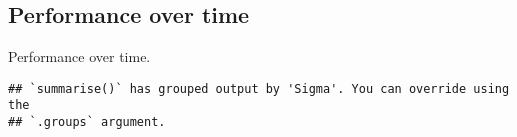 \documentclass[]{book}
\newenvironment{Shaded}{\begin{snugshade}}{\end{snugshade}}
\newcommand{\DataTypeTok}[1]{\textcolor[rgb]{0.13,0.29,0.53}{#1}}
\newcommand{\KeywordTok}[1]{\textcolor[rgb]{0.13,0.29,0.53}{\textbf{#1}}}
\newcommand{\NormalTok}[1]{#1}
\newcommand{\OperatorTok}[1]{\textcolor[rgb]{0.81,0.36,0.00}{\textbf{#1}}}
\newcommand{\StringTok}[1]{\textcolor[rgb]{0.31,0.60,0.02}{#1}}
\begin{document}
\hypertarget{performance-over-time-8}{%
\subsection{Performance over time}\label{performance-over-time-8}}

Performance over time.

\begin{Shaded}
\end{Shaded}

\begin{verbatim}
## `summarise()` has grouped output by 'Sigma'. You can override using the
## `.groups` argument.
\end{verbatim}
\end{document}
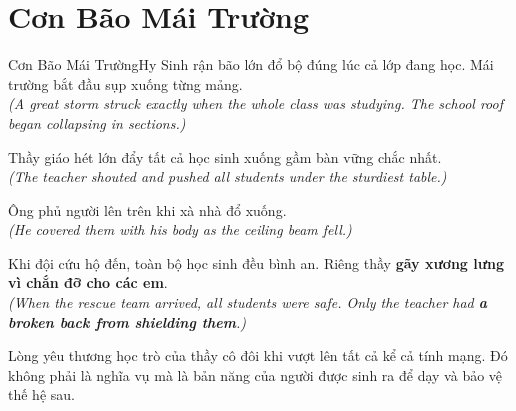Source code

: \section{Cơn Bão Mái Trường}
\begin{truyen}{Cơn Bão Mái Trường}{Hy Sinh}
rận bão lớn đổ bộ đúng lúc cả lớp đang học. Mái trường bắt đầu sụp xuống từng mảng.\\
\textit{(A great storm struck exactly when the whole class was studying. The school roof began collapsing in sections.)}

Thầy giáo hét lớn đẩy tất cả học sinh xuống gầm bàn vững chắc nhất.\\
\textit{(The teacher shouted and pushed all students under the sturdiest table.)}

Ông phủ người lên trên khi xà nhà đổ xuống.\\
\textit{(He covered them with his body as the ceiling beam fell.)}

Khi đội cứu hộ đến, toàn bộ học sinh đều bình an. Riêng thầy \textbf{gãy xương lưng vì chắn đỡ cho các em}.\\
\textit{(When the rescue team arrived, all students were safe. Only the teacher had \textbf{a broken back from shielding them}.)}
\end{truyen}
\begin{baihoc}
  Lòng yêu thương học trò của thầy cô đôi khi vượt lên tất cả kể cả tính mạng. Đó không phải là nghĩa vụ mà là bản năng của người được sinh ra để dạy và bảo vệ thế hệ sau.
\end{baihoc}

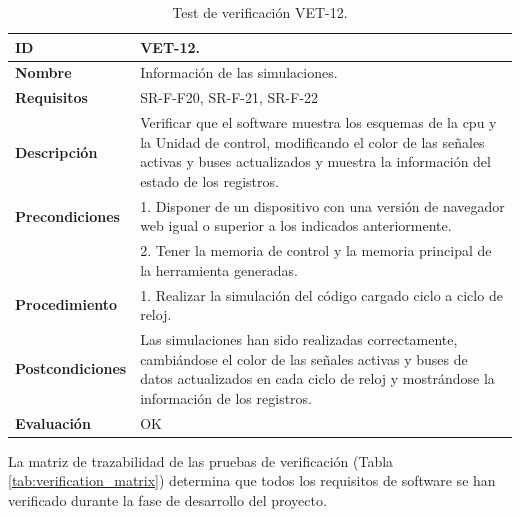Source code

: \begin{center}
\begin{table}[htbp]
\centering
\caption{Test de verificación VET-12.}
\begin{tabular}{@{}p{2.5cm} p{13cm}@{}} 
\toprule
\textbf{ID} 					& VET-12. \\
\midrule
\textbf{Nombre} 				& Información de las simulaciones. \\
\midrule
\textbf{Requisitos} 		& SR-F-F20, SR-F-21, SR-F-22\\
\midrule
\textbf{Descripción} 		& Verificar que el \gls{software} muestra los esquemas de la \acrshort{cpu} y la Unidad de control, modificando el color de las señales activas y buses actualizados y muestra la información del estado de los registros. \\
\midrule
\textbf{Precondiciones}		& 1. Disponer de un dispositivo con una versión de navegador web igual o superior a los indicados anteriormente. \\
											& 2. Tener la memoria de control y la memoria principal de la herramienta generadas. \\
\midrule
\textbf{Procedimiento}		& 1. Realizar la simulación del código cargado ciclo a ciclo de reloj.\\
\midrule
\textbf{Postcondiciones} 		&  Las simulaciones han sido realizadas correctamente, cambiándose el color de las señales activas y buses de datos actualizados en cada ciclo de reloj y mostrándose la información de los registros.\\
\midrule
\textbf{Evaluación} 			& OK \\
\bottomrule
\end{tabular}
\label{tab:vet12}
\end{table}
\end{center}

\clearpage

La matriz de trazabilidad de las pruebas de verificación (Tabla \ref{tab:verification_matrix}) determina que todos los requisitos de \gls{software} se han verificado durante la fase de desarrollo del proyecto.

\vspace{1cm}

- Description of the task
Write down exactly the line that contains "indicados anteriormente. \\" along with all later lines of the material, ending at its final line.

- Answer to this task
\textbf{Precondiciones}		& 1. Disponer de un dispositivo con una versión de navegador web igual o superior a los indicados anteriormente. \\
											& 2. Tener la memoria de control y la memoria principal de la herramienta generadas. \\
\midrule
\textbf{Procedimiento}		& 1. Realizar la simulación del código cargado ciclo a ciclo de reloj.\\
\midrule
\textbf{Postcondiciones} 		&  Las simulaciones han sido realizadas correctamente, cambiándose el color de las señales activas y buses de datos actualizados en cada ciclo de reloj y mostrándose la información de los registros.\\
\midrule
\textbf{Evaluación} 			& OK \\
\bottomrule
\end{tabular}
\label{tab:vet12}
\end{table}
\end{center}

\clearpage

La matriz de trazabilidad de las pruebas de verificación (Tabla \ref{tab:verification_matrix}) determina que todos los requisitos de \gls{software} se han verificado durante la fase de desarrollo del proyecto.

\vspace{1cm}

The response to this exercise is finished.